* Information
==============================
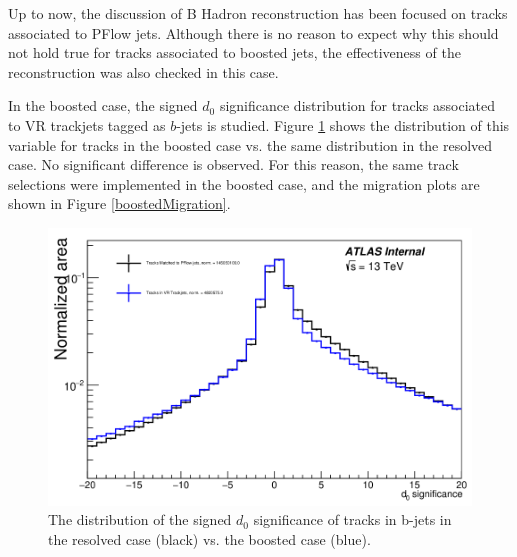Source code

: \documentclass[10pt,a4paper]{book}
\begin{document}
Up to now, the discussion of B Hadron reconstruction has been focused on tracks associated to PFlow jets. Although there is no reason to expect why this should not hold true for tracks associated to boosted jets, the effectiveness of the reconstruction was also checked in this case.

In the boosted case, the signed $d_0$ significance distribution for tracks associated to VR trackjets tagged as $b$-jets is studied. Figure \ref{d0Boost} shows the distribution of this variable for tracks in the boosted case vs. the same distribution in the resolved case. No significant difference is observed. For this reason, the same track selections were implemented in the boosted case, and the migration plots are shown in Figure \ref{boostedMigration}. 

\begin{figure}
    \centering
    \includegraphics[width=0.9\linewidth]{analysis-chapter/d0Boosted.png}
    \caption{The distribution of the signed $d_0$ significance of tracks in b-jets in the resolved case (black) vs. the boosted case (blue).}
    \label{d0Boost}
\end{figure}
\end{document}
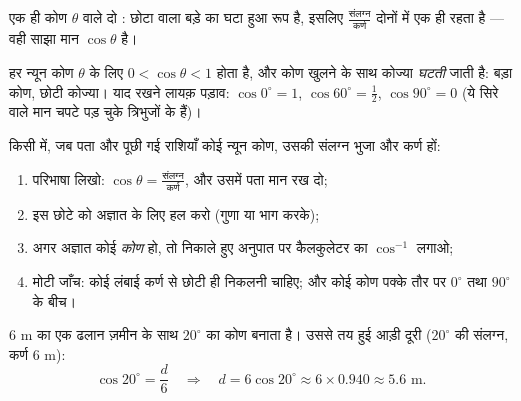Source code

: \begin{omfigure}

{\small एक ही कोण $\theta$ वाले दो : छोटा वाला बड़े का
घटा हुआ रूप है, इसलिए
$\frac{\text{संलग्न}}{\text{कर्ण}}$ दोनों में एक ही रहता है ---
वही साझा मान $\cos\theta$ है।}
\end{omfigure}

\begin{proposition}[पहले मान और सीमाएँ]\label{prop:g8:cosine:bounds}
हर न्यून कोण $\theta$ के लिए $0 < \cos\theta < 1$ होता है, और कोण
खुलने के साथ कोज्या \emph{घटती} जाती है: बड़ा कोण, छोटी कोज्या।
याद रखने लायक़ पड़ाव: $\cos 0^\circ = 1$,
$\cos 60^\circ = \frac12$, $\cos 90^\circ = 0$ (ये सिरे वाले मान
चपटे पड़ चुके त्रिभुजों के हैं)।
\end{proposition}
\admitted

\begin{method}[कोज्या का इस्तेमाल]\label{met:g8:cosine:use}
किसी  में, जब पता और पूछी गई राशियाँ कोई न्यून कोण,
उसकी संलग्न भुजा और कर्ण हों:
\begin{enumerate}
  \item परिभाषा लिखो:
        $\cos\theta = \frac{\text{संलग्न}}{\text{कर्ण}}$, और उसमें
        पता मान रख दो;
  \item इस छोटे  को अज्ञात के लिए हल करो (गुणा या भाग करके);
  \item अगर अज्ञात कोई \emph{कोण} हो, तो निकाले हुए अनुपात पर
        कैलकुलेटर का $\cos^{-1}$ लगाओ;
  \item मोटी जाँच: कोई लंबाई कर्ण से छोटी ही निकलनी चाहिए; और कोई
        कोण पक्के तौर पर $0^\circ$ तथा $90^\circ$ के बीच।
\end{enumerate}
\end{method}

\begin{example}[कोई भुजा निकालना]\label{ex:g8:cosine:side}
$6$ m का एक ढलान ज़मीन के साथ $20^\circ$ का कोण बनाता है। उससे तय
हुई आड़ी दूरी ($20^\circ$ की संलग्न, कर्ण $6$ m):
\[
\cos 20^\circ = \frac{d}{6}
\quad\Longrightarrow\quad
d = 6 \cos 20^\circ \approx 6 \times 0.940 \approx 5.6 \text{ m}.
\]
\end{example}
==============================
* Task goal
Could you give all the records again, exactly, minus the pictures?

* Result of the task
Source code

: \documentclass[10pt,a4paper]{book}
\begin{document}
Up to now, the discussion of B Hadron reconstruction has been focused on tracks associated to PFlow jets. Although there is no reason to expect why this should not hold true for tracks associated to boosted jets, the effectiveness of the reconstruction was also checked in this case.

In the boosted case, the signed $d_0$ significance distribution for tracks associated to VR trackjets tagged as $b$-jets is studied. Figure \ref{d0Boost} shows the distribution of this variable for tracks in the boosted case vs. the same distribution in the resolved case. No significant difference is observed. For this reason, the same track selections were implemented in the boosted case, and the migration plots are shown in Figure \ref{boostedMigration}. 

\begin{figure}
    \centering
    \includegraphics[width=0.9\linewidth]{analysis-chapter/d0Boosted.png}
    \caption{The distribution of the signed $d_0$ significance of tracks in b-jets in the resolved case (black) vs. the boosted case (blue).}
    \label{d0Boost}
\end{figure}
\end{document}
Source code

: \begin{omfigure}

{\small एक ही कोण $\theta$ वाले दो : छोटा वाला बड़े का
घटा हुआ रूप है, इसलिए
$\frac{\text{संलग्न}}{\text{कर्ण}}$ दोनों में एक ही रहता है ---
वही साझा मान $\cos\theta$ है।}
\end{omfigure}

\begin{proposition}[पहले मान और सीमाएँ]\label{prop:g8:cosine:bounds}
हर न्यून कोण $\theta$ के लिए $0 < \cos\theta < 1$ होता है, और कोण
खुलने के साथ कोज्या \emph{घटती} जाती है: बड़ा कोण, छोटी कोज्या।
याद रखने लायक़ पड़ाव: $\cos 0^\circ = 1$,
$\cos 60^\circ = \frac12$, $\cos 90^\circ = 0$ (ये सिरे वाले मान
चपटे पड़ चुके त्रिभुजों के हैं)।
\end{proposition}
\admitted

\begin{method}[कोज्या का इस्तेमाल]\label{met:g8:cosine:use}
किसी  में, जब पता और पूछी गई राशियाँ कोई न्यून कोण,
उसकी संलग्न भुजा और कर्ण हों:
\begin{enumerate}
  \item परिभाषा लिखो:
        $\cos\theta = \frac{\text{संलग्न}}{\text{कर्ण}}$, और उसमें
        पता मान रख दो;
  \item इस छोटे  को अज्ञात के लिए हल करो (गुणा या भाग करके);
  \item अगर अज्ञात कोई \emph{कोण} हो, तो निकाले हुए अनुपात पर
        कैलकुलेटर का $\cos^{-1}$ लगाओ;
  \item मोटी जाँच: कोई लंबाई कर्ण से छोटी ही निकलनी चाहिए; और कोई
        कोण पक्के तौर पर $0^\circ$ तथा $90^\circ$ के बीच।
\end{enumerate}
\end{method}

\begin{example}[कोई भुजा निकालना]\label{ex:g8:cosine:side}
$6$ m का एक ढलान ज़मीन के साथ $20^\circ$ का कोण बनाता है। उससे तय
हुई आड़ी दूरी ($20^\circ$ की संलग्न, कर्ण $6$ m):
\[
\cos 20^\circ = \frac{d}{6}
\quad\Longrightarrow\quad
d = 6 \cos 20^\circ \approx 6 \times 0.940 \approx 5.6 \text{ m}.
\]
\end{example}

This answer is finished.